╭─ Dataset records
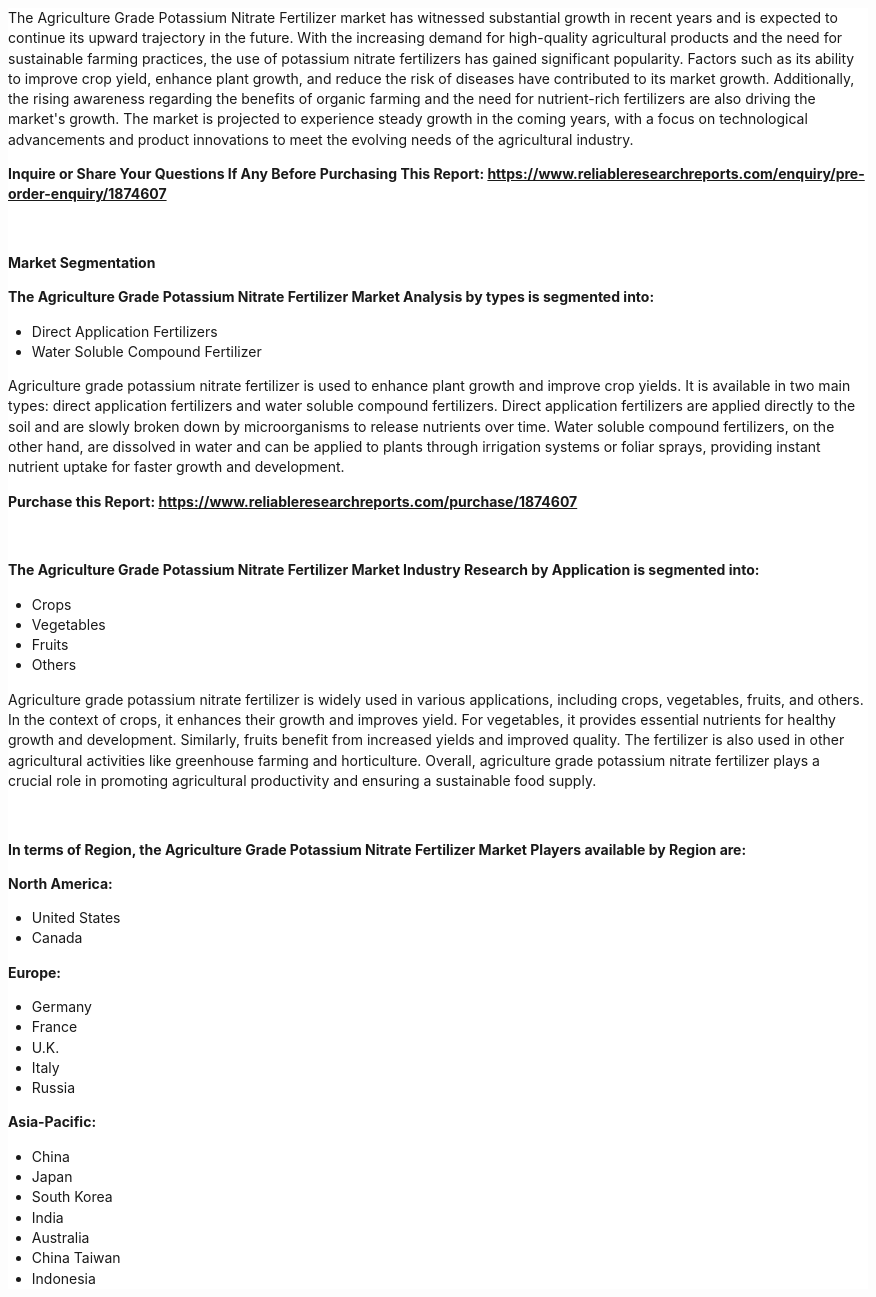 <p><p>The Agriculture Grade Potassium Nitrate Fertilizer market has witnessed substantial growth in recent years and is expected to continue its upward trajectory in the future. With the increasing demand for high-quality agricultural products and the need for sustainable farming practices, the use of potassium nitrate fertilizers has gained significant popularity. Factors such as its ability to improve crop yield, enhance plant growth, and reduce the risk of diseases have contributed to its market growth. Additionally, the rising awareness regarding the benefits of organic farming and the need for nutrient-rich fertilizers are also driving the market's growth. The market is projected to experience steady growth in the coming years, with a focus on technological advancements and product innovations to meet the evolving needs of the agricultural industry.</p></p>
<p><strong>Inquire or Share Your Questions If Any Before Purchasing This Report: <a href="https://www.reliableresearchreports.com/enquiry/pre-order-enquiry/1874607">https://www.reliableresearchreports.com/enquiry/pre-order-enquiry/1874607</a></strong></p>
<p>&nbsp;</p>
<p><strong>Market Segmentation</strong></p>
<p><strong>The Agriculture Grade Potassium Nitrate Fertilizer Market Analysis by types is segmented into:</strong></p>
<p><ul><li>Direct Application Fertilizers</li><li>Water Soluble Compound Fertilizer</li></ul></p>
<p><p>Agriculture grade potassium nitrate fertilizer is used to enhance plant growth and improve crop yields. It is available in two main types: direct application fertilizers and water soluble compound fertilizers. Direct application fertilizers are applied directly to the soil and are slowly broken down by microorganisms to release nutrients over time. Water soluble compound fertilizers, on the other hand, are dissolved in water and can be applied to plants through irrigation systems or foliar sprays, providing instant nutrient uptake for faster growth and development.</p></p>
<p><strong>Purchase this Report:&nbsp;<a href="https://www.reliableresearchreports.com/purchase/1874607">https://www.reliableresearchreports.com/purchase/1874607</a></strong></p>
<p>&nbsp;</p>
<p><strong>The Agriculture Grade Potassium Nitrate Fertilizer Market Industry Research by Application is segmented into:</strong></p>
<p><ul><li>Crops</li><li>Vegetables</li><li>Fruits</li><li>Others</li></ul></p>
<p><p>Agriculture grade potassium nitrate fertilizer is widely used in various applications, including crops, vegetables, fruits, and others. In the context of crops, it enhances their growth and improves yield. For vegetables, it provides essential nutrients for healthy growth and development. Similarly, fruits benefit from increased yields and improved quality. The fertilizer is also used in other agricultural activities like greenhouse farming and horticulture. Overall, agriculture grade potassium nitrate fertilizer plays a crucial role in promoting agricultural productivity and ensuring a sustainable food supply.</p></p>
<p>&nbsp;</p>
<p><strong>In terms of Region, the Agriculture Grade Potassium Nitrate Fertilizer Market Players available by Region are:</strong></p>
<p>
    <p> <strong> North America: </strong>
        <ul>
            <li>United States</li>
            <li>Canada</li>
        </ul>
        </p> 
    <p> <strong> Europe: </strong>
        <ul>
            <li>Germany</li>
            <li>France</li>
            <li>U.K.</li>
            <li>Italy</li>
            <li>Russia</li>
        </ul>
        </p> 
    <p> <strong> Asia-Pacific: </strong>
        <ul>
            <li>China</li>
            <li>Japan</li>
            <li>South Korea</li>
            <li>India</li>
            <li>Australia</li>
            <li>China Taiwan</li>
            <li>Indonesia</li>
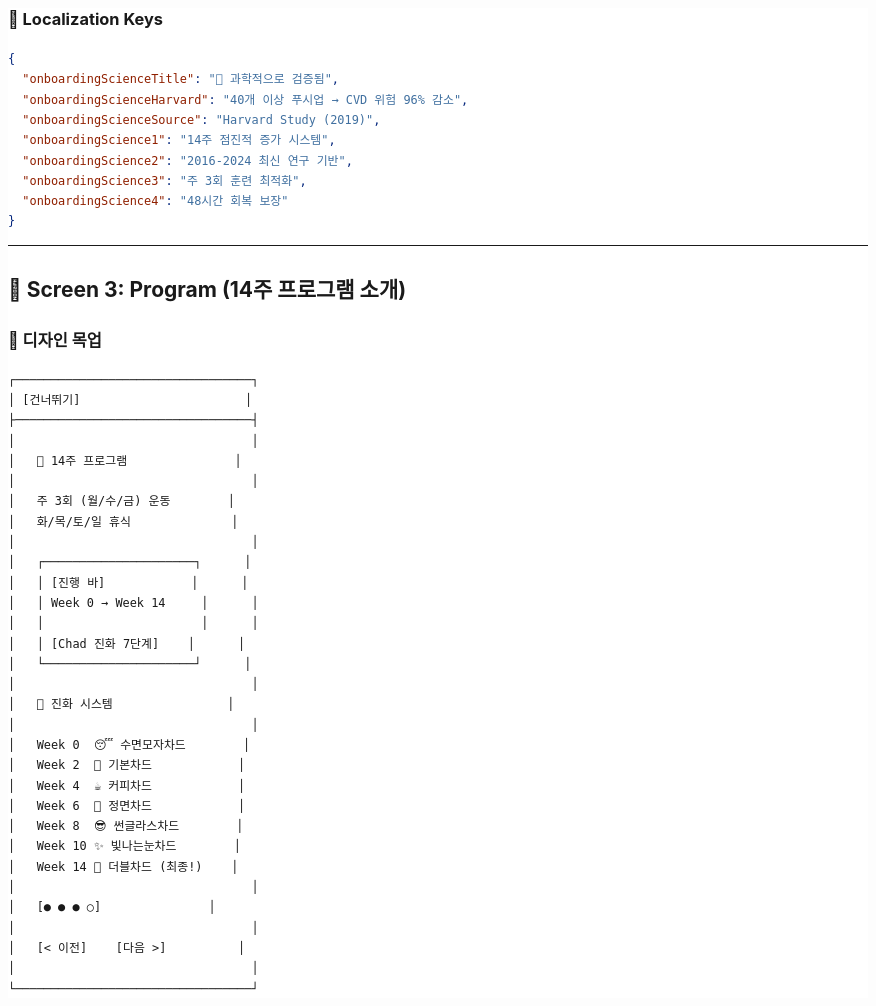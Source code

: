 ### 📝 Localization Keys

```json
{
  "onboardingScienceTitle": "🔬 과학적으로 검증됨",
  "onboardingScienceHarvard": "40개 이상 푸시업 → CVD 위험 96% 감소",
  "onboardingScienceSource": "Harvard Study (2019)",
  "onboardingScience1": "14주 점진적 증가 시스템",
  "onboardingScience2": "2016-2024 최신 연구 기반",
  "onboardingScience3": "주 3회 훈련 최적화",
  "onboardingScience4": "48시간 회복 보장"
}
```

---

## 📱 Screen 3: Program (14주 프로그램 소개)

### 🎨 디자인 목업

```
┌─────────────────────────────────┐
│ [건너뛰기]                       │
├─────────────────────────────────┤
│                                 │
│   📅 14주 프로그램               │
│                                 │
│   주 3회 (월/수/금) 운동        │
│   화/목/토/일 휴식              │
│                                 │
│   ┌─────────────────────┐      │
│   │ [진행 바]            │      │
│   │ Week 0 → Week 14     │      │
│   │                      │      │
│   │ [Chad 진화 7단계]    │      │
│   └─────────────────────┘      │
│                                 │
│   🎯 진화 시스템                │
│                                 │
│   Week 0  😴 수면모자차드        │
│   Week 2  💪 기본차드            │
│   Week 4  ☕ 커피차드            │
│   Week 6  👀 정면차드            │
│   Week 8  😎 썬글라스차드        │
│   Week 10 ✨ 빛나는눈차드        │
│   Week 14 👑 더블차드 (최종!)    │
│                                 │
│   [● ● ● ○]               │
│                                 │
│   [< 이전]    [다음 >]          │
│                                 │
└─────────────────────────────────┘
```
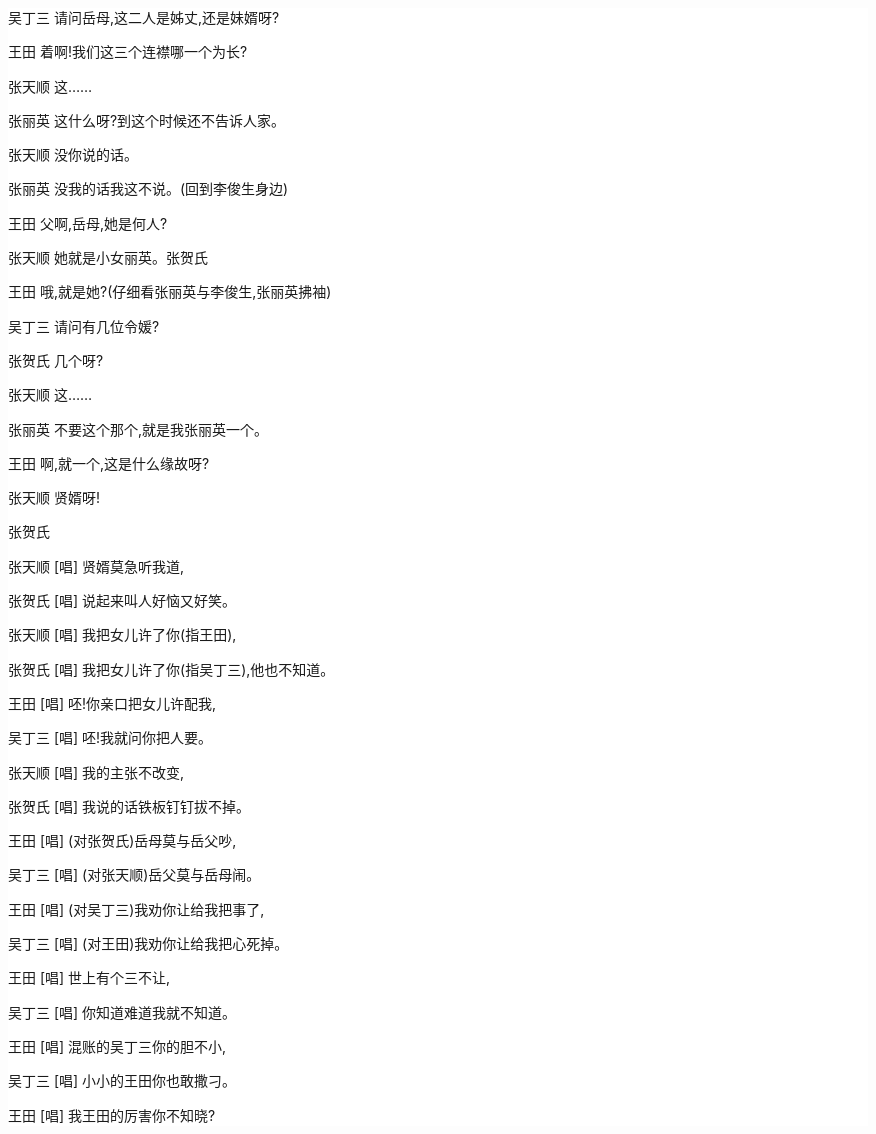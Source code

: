 吴丁三 请问岳母,这二人是姊丈,还是妹婿呀?

王田 着啊!我们这三个连襟哪一个为长?

张天顺 这……

张丽英 这什么呀?到这个时候还不告诉人家。

张天顺 没你说的话。

张丽英 没我的话我这不说。(回到李俊生身边)

王田 父啊,岳母,她是何人?

张天顺 她就是小女丽英。张贺氏

王田 哦,就是她?(仔细看张丽英与李俊生,张丽英拂袖)

吴丁三 请问有几位令媛?

张贺氏 几个呀?

张天顺 这……

张丽英 不要这个那个,就是我张丽英一个。

王田 啊,就一个,这是什么缘故呀?

张天顺 贤婿呀!

张贺氏

张天顺 [唱] 贤婿莫急听我道,

张贺氏 [唱] 说起来叫人好恼又好笑。

张天顺 [唱] 我把女儿许了你(指王田),

张贺氏 [唱] 我把女儿许了你(指吴丁三),他也不知道。

王田 [唱] 呸!你亲口把女儿许配我,

吴丁三 [唱] 呸!我就问你把人要。

张天顺 [唱] 我的主张不改变,

张贺氏 [唱] 我说的话铁板钉钉拔不掉。

王田 [唱] (对张贺氏)岳母莫与岳父吵,

吴丁三 [唱] (对张天顺)岳父莫与岳母闹。

王田 [唱] (对吴丁三)我劝你让给我把事了,

吴丁三 [唱] (对王田)我劝你让给我把心死掉。

王田 [唱] 世上有个三不让,

吴丁三 [唱] 你知道难道我就不知道。

王田 [唱] 混账的吴丁三你的胆不小,

吴丁三 [唱] 小小的王田你也敢撒刁。

王田 [唱] 我王田的厉害你不知晓?
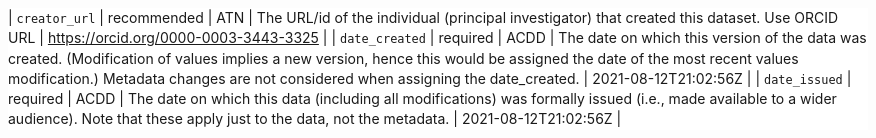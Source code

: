 | `creator_url`                 | recommended             | ATN          | The URL/id of the individual (principal investigator) that created this dataset. Use ORCID URL                                                                                                                                                                                                                                                                                                                                                                                                                                                                                                       | https://orcid.org/0000-0003-3443-3325                                                                                                                                                                                                                                                                                                                                                                                                                                                                                                                                                                                                                                                                                                                                                                                                                                               |
| `date_created`                | required                | ACDD         | The date on which this version of the data was created. (Modification of values implies a new version, hence this would be assigned the date of the most recent values modification.) Metadata changes are not considered when assigning the date_created.                                                                                                                                                                                                                                                                                                                                           | 2021-08-12T21:02:56Z                                                                                                                                                                                                                                                                                                                                                                                                                                                                                                                                                                                                                                                                                                                                                                                                                                                                |
| `date_issued`                 | required                | ACDD         | The date on which this data (including all modifications) was formally issued (i.e., made available to a wider audience). Note that these apply just to the data, not the metadata.                                                                                                                                                                                                                                                                                                                                                                                                                  | 2021-08-12T21:02:56Z                                                                                                                                                                                                                                                                                                                                                                                                                                                                                                                                                                                                                                                                                                                                                                                                                                                                |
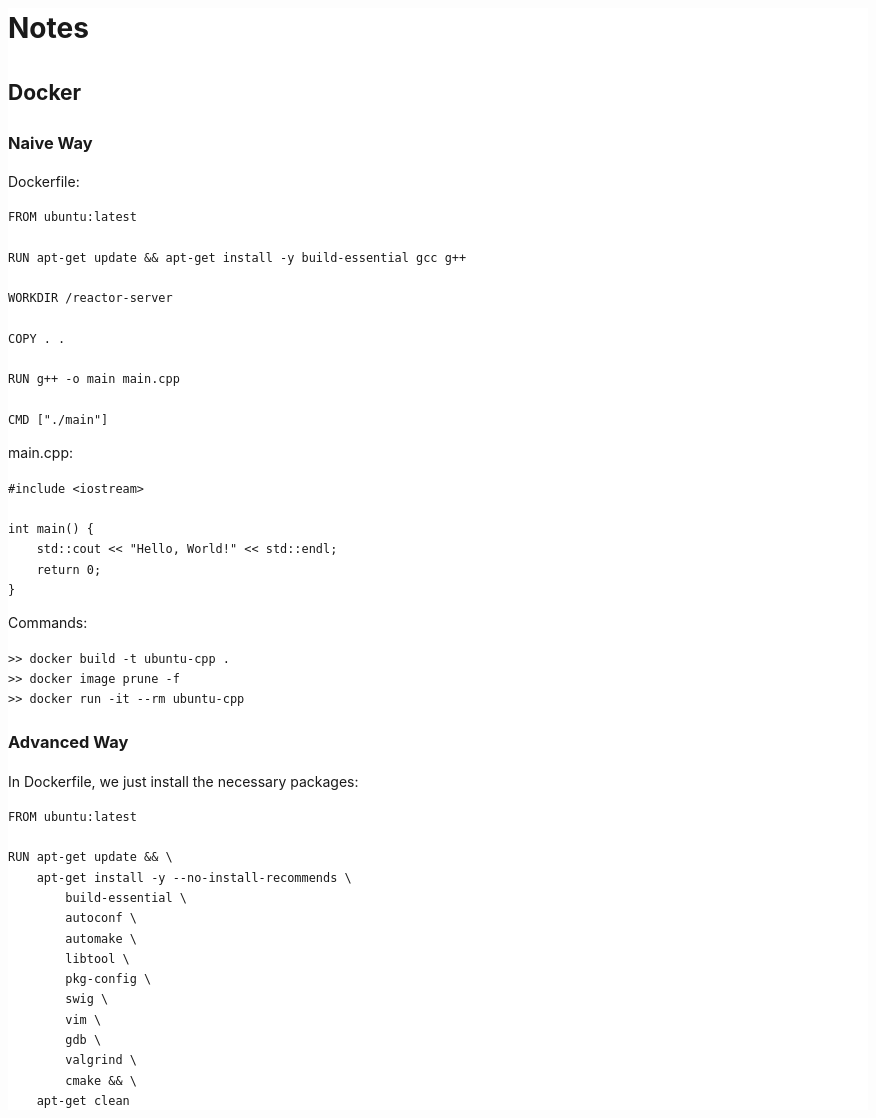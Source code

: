 # Notes

## Docker
### Naive Way
Dockerfile:
```
FROM ubuntu:latest

RUN apt-get update && apt-get install -y build-essential gcc g++

WORKDIR /reactor-server

COPY . .

RUN g++ -o main main.cpp

CMD ["./main"]
```

main.cpp:
```
#include <iostream>

int main() {
    std::cout << "Hello, World!" << std::endl;
    return 0;
}
```

Commands:
```
>> docker build -t ubuntu-cpp .
>> docker image prune -f
>> docker run -it --rm ubuntu-cpp
```

### Advanced Way
In Dockerfile, we just install the necessary packages:
```
FROM ubuntu:latest

RUN apt-get update && \
    apt-get install -y --no-install-recommends \
        build-essential \
        autoconf \
        automake \
        libtool \
        pkg-config \
        swig \
        vim \
        gdb \
        valgrind \
        cmake && \
    apt-get clean
```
╰─
● What to do:
Scan the preceding listing for the string "Dockerfile" and copy every line where it occurs.

● Solution for this problem:
Dockerfile:
In Dockerfile, we just install the necessary packages:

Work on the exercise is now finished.